Publié le 16/12/2019

« Naïfs », « primitifs modernes », « peintres du dimanche » ou « maîtres populaires de la réalité ». Chaque appellation a sa part d’idéologie ou de condescendance involontaire. Le courant naïf du début du XXe siècle est mis à l’honneur au musée Maillol pour leur rendre ce qui leur revient de droit, c’est-à-dire un peu de reconnaissance.

Sur les pas d’Henri Rousseau et de Séraphine Louis, l’exposition révèle une constellation d’artistes tels qu’André Bauchant, Camille Bombois, Ferdinand Desnos. Ou encore Jean Eve, René Rimbert, Dominique Peyronnet et Louis Vivin. Ils ont tous joué un rôle majeur dans l’évolution du courant naïf.

Se différenciant des avant-gardes, ils perpétuent une certaine tradition picturale, en se consacrant essentiellement à la peinture de genre.

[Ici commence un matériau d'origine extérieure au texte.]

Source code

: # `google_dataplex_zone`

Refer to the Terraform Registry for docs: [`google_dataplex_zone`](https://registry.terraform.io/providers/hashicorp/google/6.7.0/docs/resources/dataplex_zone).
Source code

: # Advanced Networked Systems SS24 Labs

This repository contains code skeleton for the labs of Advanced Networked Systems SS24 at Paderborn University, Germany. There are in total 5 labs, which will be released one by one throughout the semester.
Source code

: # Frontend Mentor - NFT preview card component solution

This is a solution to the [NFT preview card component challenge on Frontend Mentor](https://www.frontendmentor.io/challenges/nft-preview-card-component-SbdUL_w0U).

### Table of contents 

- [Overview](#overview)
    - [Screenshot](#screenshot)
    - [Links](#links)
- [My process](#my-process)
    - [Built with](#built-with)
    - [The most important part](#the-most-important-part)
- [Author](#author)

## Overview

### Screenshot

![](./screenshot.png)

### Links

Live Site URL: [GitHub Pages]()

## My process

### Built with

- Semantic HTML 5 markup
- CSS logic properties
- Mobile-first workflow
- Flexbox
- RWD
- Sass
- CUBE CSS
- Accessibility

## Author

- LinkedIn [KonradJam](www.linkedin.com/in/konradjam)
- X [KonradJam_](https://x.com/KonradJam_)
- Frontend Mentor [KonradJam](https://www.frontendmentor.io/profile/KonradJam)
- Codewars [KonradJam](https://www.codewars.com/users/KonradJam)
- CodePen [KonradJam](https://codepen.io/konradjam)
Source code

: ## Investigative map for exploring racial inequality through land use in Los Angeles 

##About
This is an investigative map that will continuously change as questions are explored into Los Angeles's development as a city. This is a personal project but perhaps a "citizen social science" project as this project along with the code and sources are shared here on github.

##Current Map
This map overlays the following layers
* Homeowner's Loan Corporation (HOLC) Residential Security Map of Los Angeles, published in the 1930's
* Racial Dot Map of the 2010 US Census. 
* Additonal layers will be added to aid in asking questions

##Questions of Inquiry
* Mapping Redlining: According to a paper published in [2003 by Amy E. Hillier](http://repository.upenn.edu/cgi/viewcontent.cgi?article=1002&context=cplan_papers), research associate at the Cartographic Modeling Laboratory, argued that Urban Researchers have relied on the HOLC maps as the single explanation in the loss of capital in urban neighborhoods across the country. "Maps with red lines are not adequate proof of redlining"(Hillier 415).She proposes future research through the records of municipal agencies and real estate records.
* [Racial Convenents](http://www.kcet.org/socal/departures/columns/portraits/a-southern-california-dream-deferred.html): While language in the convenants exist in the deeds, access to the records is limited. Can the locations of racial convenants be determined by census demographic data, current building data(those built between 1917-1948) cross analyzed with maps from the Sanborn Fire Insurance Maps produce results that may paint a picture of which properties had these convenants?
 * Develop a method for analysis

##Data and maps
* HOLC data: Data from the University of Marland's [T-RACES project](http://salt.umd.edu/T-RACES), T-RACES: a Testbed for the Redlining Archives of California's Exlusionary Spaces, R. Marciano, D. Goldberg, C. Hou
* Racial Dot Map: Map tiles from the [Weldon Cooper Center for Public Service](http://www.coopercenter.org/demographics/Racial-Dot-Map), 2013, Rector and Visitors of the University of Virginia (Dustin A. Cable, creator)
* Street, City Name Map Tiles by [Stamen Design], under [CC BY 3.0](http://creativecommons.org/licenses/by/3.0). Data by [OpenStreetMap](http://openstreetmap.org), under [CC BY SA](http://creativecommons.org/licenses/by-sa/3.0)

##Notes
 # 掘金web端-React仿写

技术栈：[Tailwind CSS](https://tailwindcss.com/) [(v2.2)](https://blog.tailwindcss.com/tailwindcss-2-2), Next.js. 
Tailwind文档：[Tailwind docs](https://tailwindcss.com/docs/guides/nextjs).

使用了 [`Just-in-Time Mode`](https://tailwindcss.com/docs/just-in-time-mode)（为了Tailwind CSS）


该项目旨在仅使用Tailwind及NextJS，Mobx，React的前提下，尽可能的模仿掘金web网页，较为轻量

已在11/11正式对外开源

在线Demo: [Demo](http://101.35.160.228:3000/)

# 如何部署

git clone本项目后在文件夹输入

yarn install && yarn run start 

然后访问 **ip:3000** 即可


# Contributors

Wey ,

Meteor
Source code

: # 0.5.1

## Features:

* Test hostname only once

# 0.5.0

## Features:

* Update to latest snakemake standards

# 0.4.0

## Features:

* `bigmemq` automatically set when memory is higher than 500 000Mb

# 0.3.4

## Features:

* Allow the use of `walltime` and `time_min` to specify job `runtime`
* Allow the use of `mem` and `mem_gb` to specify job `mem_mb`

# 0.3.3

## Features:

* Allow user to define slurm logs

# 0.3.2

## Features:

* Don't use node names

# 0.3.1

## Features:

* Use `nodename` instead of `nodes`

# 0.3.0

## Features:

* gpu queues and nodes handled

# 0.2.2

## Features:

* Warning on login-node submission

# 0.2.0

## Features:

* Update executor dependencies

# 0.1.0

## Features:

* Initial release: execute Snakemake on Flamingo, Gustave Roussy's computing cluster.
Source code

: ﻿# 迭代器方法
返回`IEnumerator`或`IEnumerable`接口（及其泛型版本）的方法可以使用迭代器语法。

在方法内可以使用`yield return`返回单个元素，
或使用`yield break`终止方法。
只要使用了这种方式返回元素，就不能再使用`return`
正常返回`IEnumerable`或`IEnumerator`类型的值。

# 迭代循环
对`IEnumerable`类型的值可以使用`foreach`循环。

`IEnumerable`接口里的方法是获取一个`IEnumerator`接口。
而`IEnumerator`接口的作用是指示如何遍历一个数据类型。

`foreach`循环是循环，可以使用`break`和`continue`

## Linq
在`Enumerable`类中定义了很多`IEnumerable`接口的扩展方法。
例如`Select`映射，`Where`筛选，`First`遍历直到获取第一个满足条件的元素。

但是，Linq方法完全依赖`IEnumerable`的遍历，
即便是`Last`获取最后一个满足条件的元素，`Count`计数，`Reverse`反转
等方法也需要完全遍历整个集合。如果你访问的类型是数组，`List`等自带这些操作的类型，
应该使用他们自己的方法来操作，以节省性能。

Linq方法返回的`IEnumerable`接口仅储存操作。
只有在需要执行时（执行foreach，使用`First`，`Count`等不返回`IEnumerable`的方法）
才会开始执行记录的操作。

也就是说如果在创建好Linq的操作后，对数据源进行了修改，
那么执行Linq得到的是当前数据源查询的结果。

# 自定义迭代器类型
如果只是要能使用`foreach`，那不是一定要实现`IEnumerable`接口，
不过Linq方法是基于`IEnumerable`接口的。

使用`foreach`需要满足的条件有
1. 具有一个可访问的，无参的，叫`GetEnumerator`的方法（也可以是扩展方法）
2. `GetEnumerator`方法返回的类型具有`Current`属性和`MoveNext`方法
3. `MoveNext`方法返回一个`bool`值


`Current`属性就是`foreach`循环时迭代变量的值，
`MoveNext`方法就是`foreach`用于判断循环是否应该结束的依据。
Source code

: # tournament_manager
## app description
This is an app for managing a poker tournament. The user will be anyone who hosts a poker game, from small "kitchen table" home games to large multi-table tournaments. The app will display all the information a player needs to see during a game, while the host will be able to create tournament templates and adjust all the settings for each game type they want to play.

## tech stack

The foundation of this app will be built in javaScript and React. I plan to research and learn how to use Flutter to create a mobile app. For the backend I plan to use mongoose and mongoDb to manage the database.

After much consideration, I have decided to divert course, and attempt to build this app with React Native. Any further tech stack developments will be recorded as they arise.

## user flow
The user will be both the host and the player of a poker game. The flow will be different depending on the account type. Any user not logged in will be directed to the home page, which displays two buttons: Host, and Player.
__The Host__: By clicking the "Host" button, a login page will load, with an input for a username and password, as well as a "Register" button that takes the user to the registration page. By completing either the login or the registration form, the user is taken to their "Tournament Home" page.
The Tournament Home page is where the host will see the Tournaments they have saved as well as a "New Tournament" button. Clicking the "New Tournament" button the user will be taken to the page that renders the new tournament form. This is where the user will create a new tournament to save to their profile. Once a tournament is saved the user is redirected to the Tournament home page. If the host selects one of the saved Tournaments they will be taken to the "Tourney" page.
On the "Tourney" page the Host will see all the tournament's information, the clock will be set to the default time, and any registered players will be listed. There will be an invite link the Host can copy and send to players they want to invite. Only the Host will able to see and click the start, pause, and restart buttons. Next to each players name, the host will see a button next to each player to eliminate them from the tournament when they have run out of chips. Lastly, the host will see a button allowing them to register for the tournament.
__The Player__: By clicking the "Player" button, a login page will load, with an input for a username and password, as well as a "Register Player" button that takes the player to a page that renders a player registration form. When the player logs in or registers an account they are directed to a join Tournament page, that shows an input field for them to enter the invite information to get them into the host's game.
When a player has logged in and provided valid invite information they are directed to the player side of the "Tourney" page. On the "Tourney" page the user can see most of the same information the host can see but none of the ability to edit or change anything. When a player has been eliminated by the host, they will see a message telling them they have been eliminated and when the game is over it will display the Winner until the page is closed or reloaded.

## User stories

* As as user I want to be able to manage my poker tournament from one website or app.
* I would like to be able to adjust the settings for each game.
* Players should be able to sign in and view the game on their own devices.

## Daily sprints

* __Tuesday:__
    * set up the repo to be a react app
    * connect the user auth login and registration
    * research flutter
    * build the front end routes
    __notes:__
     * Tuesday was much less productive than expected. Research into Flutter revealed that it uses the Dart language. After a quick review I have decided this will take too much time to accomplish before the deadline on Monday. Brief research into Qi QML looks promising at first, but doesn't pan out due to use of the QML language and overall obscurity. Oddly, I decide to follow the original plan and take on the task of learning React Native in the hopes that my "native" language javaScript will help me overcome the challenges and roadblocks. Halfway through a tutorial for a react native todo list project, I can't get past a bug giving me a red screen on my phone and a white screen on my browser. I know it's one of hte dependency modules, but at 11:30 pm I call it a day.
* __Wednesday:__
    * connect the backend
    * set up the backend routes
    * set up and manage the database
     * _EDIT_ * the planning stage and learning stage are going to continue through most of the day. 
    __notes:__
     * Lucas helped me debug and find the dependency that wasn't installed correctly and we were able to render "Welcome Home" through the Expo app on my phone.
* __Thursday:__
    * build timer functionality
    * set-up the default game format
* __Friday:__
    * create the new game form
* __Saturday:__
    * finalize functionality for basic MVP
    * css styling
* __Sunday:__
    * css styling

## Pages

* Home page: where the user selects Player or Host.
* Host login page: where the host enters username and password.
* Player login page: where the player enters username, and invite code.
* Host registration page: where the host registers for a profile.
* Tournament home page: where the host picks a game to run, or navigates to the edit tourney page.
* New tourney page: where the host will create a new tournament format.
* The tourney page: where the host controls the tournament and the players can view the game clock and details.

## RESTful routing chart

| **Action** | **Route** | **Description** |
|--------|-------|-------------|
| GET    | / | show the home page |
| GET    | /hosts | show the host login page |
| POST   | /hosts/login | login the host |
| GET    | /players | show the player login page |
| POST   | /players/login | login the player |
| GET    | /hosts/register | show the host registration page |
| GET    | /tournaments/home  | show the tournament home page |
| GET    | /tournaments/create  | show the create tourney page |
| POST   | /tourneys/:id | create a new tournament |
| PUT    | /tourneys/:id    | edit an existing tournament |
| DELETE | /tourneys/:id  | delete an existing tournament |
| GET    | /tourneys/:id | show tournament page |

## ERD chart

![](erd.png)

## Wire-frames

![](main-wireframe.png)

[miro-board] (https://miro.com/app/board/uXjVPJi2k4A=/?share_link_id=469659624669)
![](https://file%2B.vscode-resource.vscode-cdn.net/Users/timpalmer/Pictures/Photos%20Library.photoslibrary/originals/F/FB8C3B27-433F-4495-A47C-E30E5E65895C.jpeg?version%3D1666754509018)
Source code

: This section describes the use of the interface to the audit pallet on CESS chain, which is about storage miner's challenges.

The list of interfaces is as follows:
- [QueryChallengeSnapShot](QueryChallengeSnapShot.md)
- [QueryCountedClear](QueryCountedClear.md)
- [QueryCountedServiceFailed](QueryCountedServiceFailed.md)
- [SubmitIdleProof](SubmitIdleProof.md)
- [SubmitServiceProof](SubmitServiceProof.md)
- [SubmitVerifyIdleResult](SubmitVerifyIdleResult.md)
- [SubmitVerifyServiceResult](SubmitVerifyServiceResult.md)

Un style très travaillé et une esthétique propre à un mouvement trop peu connu.

Souvent mis dans l’ombre après la seconde guerre mondiale, le musée Maillol a décidé de leur consacrer une rétrospective. Cela compte plus de 40 œuvres.

Le musée Maillol présente ces naïfs, primitifs, modernes ou antimodernes comme des grands artistes a contre-courant des avant-gardes. Une exposition qui se tient jusqu’au 19 janvier prochain.